Stonehenge e il solstizio d’estate, tra archeoastronomia e fantasia
Quando si parla di connessioni tra l’archeologia e l’astronomia, Stonehenge è sempre il primo luogo che viene in mente. Si tratta infatti di un luogo principe per lo studio archeoastronomico, perché molti aspetti lasciano intendere che la sua costruzione abbia tenuto in conto dei moti degli astri nel cielo. Tuttavia è bene mettere qualche puntino sulle i.

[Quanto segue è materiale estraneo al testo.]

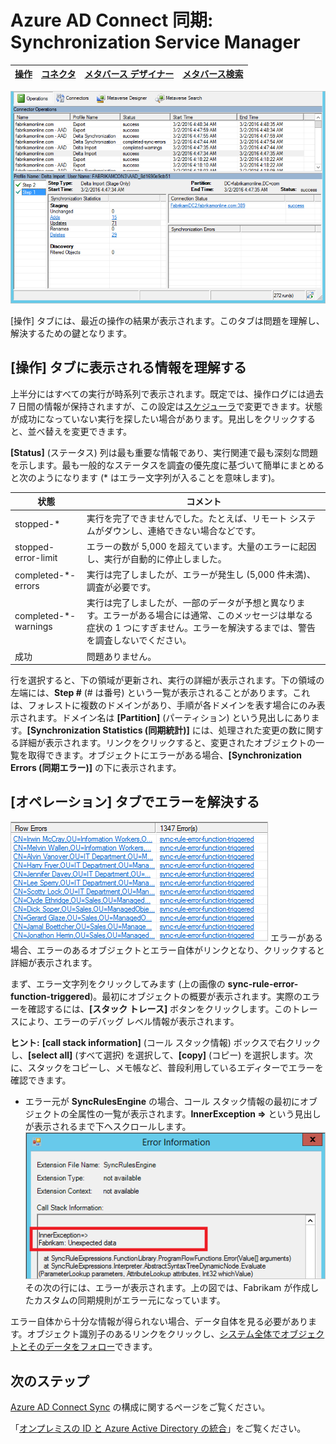 <properties
	pageTitle="Azure AD Connect 同期: Synchronization Service Manager UI | Microsoft Azure"
	description="Azure AD Connect の Synchronization Service Manager の [操作] タブについて"
	services="active-directory"
	documentationCenter=""
	authors="andkjell"
	manager="femila"
	editor=""/>

<tags
	ms.service="active-directory"
	ms.workload="identity"
	ms.tgt_pltfrm="na"
	ms.devlang="na"
	ms.topic="article"
	ms.date="09/07/2016"
	ms.author="andkjell"/>


# Azure AD Connect 同期: Synchronization Service Manager

[操作](active-directory-aadconnectsync-service-manager-ui-operations.md) | [コネクタ](active-directory-aadconnectsync-service-manager-ui-connectors.md) | [メタバース デザイナー](active-directory-aadconnectsync-service-manager-ui-mvdesigner.md) | [メタバース検索](active-directory-aadconnectsync-service-manager-ui-mvsearch.md)
--- | --- | --- | ---

![Sync Service Manager](./media/active-directory-aadconnectsync-service-manager-ui/operations.png)

[操作] タブには、最近の操作の結果が表示されます。このタブは問題を理解し、解決するための鍵となります。

## [操作] タブに表示される情報を理解する
上半分にはすべての実行が時系列で表示されます。既定では、操作ログには過去 7 日間の情報が保持されますが、この設定は[スケジューラ](active-directory-aadconnectsync-feature-scheduler.md)で変更できます。状態が成功になっていない実行を探したい場合があります。見出しをクリックすると、並べ替えを変更できます。

**[Status]** (ステータス) 列は最も重要な情報であり、実行関連で最も深刻な問題を示します。最も一般的なステータスを調査の優先度に基づいて簡単にまとめると次のようになります (* はエラー文字列が入ることを意味します)。

状態 | コメント
--- | ---
stopped-* | 実行を完了できませんでした。たとえば、リモート システムがダウンし、連絡できない場合などです。
stopped-error-limit | エラーの数が 5,000 を超えています。大量のエラーに起因し、実行が自動的に停止しました。
completed-*-errors | 実行は完了しましたが、エラーが発生し (5,000 件未満)、調査が必要です。
completed-*-warnings | 実行は完了しましたが、一部のデータが予想と異なります。エラーがある場合には通常、このメッセージは単なる症状の 1 つにすぎません。エラーを解決するまでは、警告を調査しないでください。
成功 | 問題ありません。

行を選択すると、下の領域が更新され、実行の詳細が表示されます。下の領域の左端には、**Step #** (# は番号) という一覧が表示されることがあります。これは、フォレストに複数のドメインがあり、手順が各ドメインを表す場合にのみ表示されます。ドメイン名は **[Partition]** (パーティション) という見出しにあります。**[Synchronization Statistics (同期統計)]** には、処理された変更の数に関する詳細が表示されます。リンクをクリックすると、変更されたオブジェクトの一覧を取得できます。オブジェクトにエラーがある場合、**[Synchronization Errors (同期エラー)]** の下に表示されます。

## [オペレーション] タブでエラーを解決する
![Sync Service Manager](./media/active-directory-aadconnectsync-service-manager-ui/errorsync.png) エラーがある場合、エラーのあるオブジェクトとエラー自体がリンクとなり、クリックすると詳細が表示されます。

まず、エラー文字列をクリックしてみます (上の画像の **sync-rule-error-function-triggered**)。最初にオブジェクトの概要が表示されます。実際のエラーを確認するには、**[スタック トレース]** ボタンをクリックします。このトレースにより、エラーのデバッグ レベル情報が表示されます。

**ヒント:** **[call stack information]** (コール スタック情報) ボックスで右クリックし、**[select all]** (すべて選択) を選択して、**[copy]** (コピー) を選択します。次に、スタックをコピーし、メモ帳など、普段利用しているエディターでエラーを確認できます。

- エラー元が **SyncRulesEngine** の場合、コール スタック情報の最初にオブジェクトの全属性の一覧が表示されます。**InnerException =>** という見出しが表示されるまで下へスクロールします。![Sync Service Manager](./media/active-directory-aadconnectsync-service-manager-ui/errorinnerexception.png) その次の行には、エラーが表示されます。上の図では、Fabrikam が作成したカスタムの同期規則がエラー元になっています。

エラー自体から十分な情報が得られない場合、データ自体を見る必要があります。オブジェクト識別子のあるリンクをクリックし、[システム全体でオブジェクトとそのデータをフォロー](active-directory-aadconnectsync-service-manager-ui-connectors.md#follow-an-object-and-its-data-through-the-system)できます。

## 次のステップ
[Azure AD Connect Sync](active-directory-aadconnectsync-whatis.md) の構成に関するページをご覧ください。

「[オンプレミスの ID と Azure Active Directory の統合](active-directory-aadconnect.md)」をご覧ください。

<!---HONumber=AcomDC_0907_2016-->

Innanzitutto è bene tenere a mente un particolare: le interpretazioni archeoastronomiche sono sempre molto problematiche, soprattutto se si va molto indietro nel tempo. L’archeoastronomia è una disciplina giovane, estremamente descrittiva ed estremamente complessa. È la ricerca delle connessioni tra i reperti archeologici e i movimenti degli astri, magari un allineamento tra un monumento e il moto apparente del Sole o tra una traccia sul terreno e una costellazione nel cielo. Ma tali allineamenti, per essere considerati di qualche validità e non pure coincidenze devono essere valutati all’interno di un ambito multidisciplinare, nel loro contesto socio-culturale, religioso ed economico, cosa che fin troppe volte viene trascurata per ricercare un po’ di sensazionalismo.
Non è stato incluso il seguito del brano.